The Sandovals' life stories have been the topic of television shows such as Los compadres, Aires de mi tierra, Hecho en Panamá, and De Mujeres. They also had a small, regular role in the television comedy series Los Vergaras. Recently, they have appeared on Univision's Sábado Gigante, and in El Festival de la Calle 8. A quote by Sandra, "No hay mujer fea, sino mujer sin plata" ("There are no ugly women, only women without money"), is now a popular phrase among many Panamanians. Samy and Sandra frequently appear at Las Fiestas del Rey Momo. They have performed throughout the United States and the Dominican Republic, and have given concerts in Belgium and the Netherlands, performing to audiences of more than 70,000. They have also performed for the Monegasque royalty. They were the subject of biography, Samy and Sandra: The Story, written by Sergio Pérez Saavedra, and a DVD by the same title.
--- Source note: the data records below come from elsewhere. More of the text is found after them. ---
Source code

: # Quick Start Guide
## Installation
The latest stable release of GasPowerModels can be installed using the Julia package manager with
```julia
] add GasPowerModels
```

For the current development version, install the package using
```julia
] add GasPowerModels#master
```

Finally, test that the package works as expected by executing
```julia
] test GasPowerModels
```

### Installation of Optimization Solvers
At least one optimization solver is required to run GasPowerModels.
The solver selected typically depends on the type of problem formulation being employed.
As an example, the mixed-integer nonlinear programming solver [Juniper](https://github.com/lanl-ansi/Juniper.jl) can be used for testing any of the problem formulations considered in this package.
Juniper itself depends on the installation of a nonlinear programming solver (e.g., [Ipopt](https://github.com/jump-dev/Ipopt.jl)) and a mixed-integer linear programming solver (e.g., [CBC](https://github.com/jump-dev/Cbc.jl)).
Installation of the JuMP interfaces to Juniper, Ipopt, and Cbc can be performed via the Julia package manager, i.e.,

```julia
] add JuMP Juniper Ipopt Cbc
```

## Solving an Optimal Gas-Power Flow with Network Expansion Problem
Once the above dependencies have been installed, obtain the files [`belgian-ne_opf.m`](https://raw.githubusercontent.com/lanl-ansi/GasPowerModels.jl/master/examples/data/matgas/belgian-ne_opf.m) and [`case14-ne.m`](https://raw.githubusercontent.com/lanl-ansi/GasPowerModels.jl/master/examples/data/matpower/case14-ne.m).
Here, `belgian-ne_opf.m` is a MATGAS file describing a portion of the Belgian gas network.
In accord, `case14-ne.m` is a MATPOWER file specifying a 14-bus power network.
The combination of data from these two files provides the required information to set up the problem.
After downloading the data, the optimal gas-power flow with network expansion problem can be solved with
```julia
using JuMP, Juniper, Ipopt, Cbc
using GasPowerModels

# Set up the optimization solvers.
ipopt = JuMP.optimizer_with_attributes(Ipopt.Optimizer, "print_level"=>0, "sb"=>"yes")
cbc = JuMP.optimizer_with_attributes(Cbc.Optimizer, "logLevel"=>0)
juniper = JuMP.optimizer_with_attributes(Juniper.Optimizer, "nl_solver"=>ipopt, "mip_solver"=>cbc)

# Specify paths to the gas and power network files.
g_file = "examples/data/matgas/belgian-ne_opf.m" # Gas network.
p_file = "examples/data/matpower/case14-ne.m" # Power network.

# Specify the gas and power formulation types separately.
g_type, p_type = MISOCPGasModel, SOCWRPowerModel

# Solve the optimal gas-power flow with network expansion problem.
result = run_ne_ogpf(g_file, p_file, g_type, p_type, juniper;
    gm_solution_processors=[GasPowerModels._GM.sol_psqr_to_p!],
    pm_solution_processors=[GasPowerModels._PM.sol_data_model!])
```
It was well received by fans.

==Personal lives==
Both Samy and Sandra have completed formal education. Samy has a degree in civil engineering; he met his wife Iraida at university. After dating for five years, they married on Valentine's Day 1994. They have two sons. Sandra completed a degree in law and practiced as an attorney intermittently. She later decided to devote her time entirely to entertaining and her family.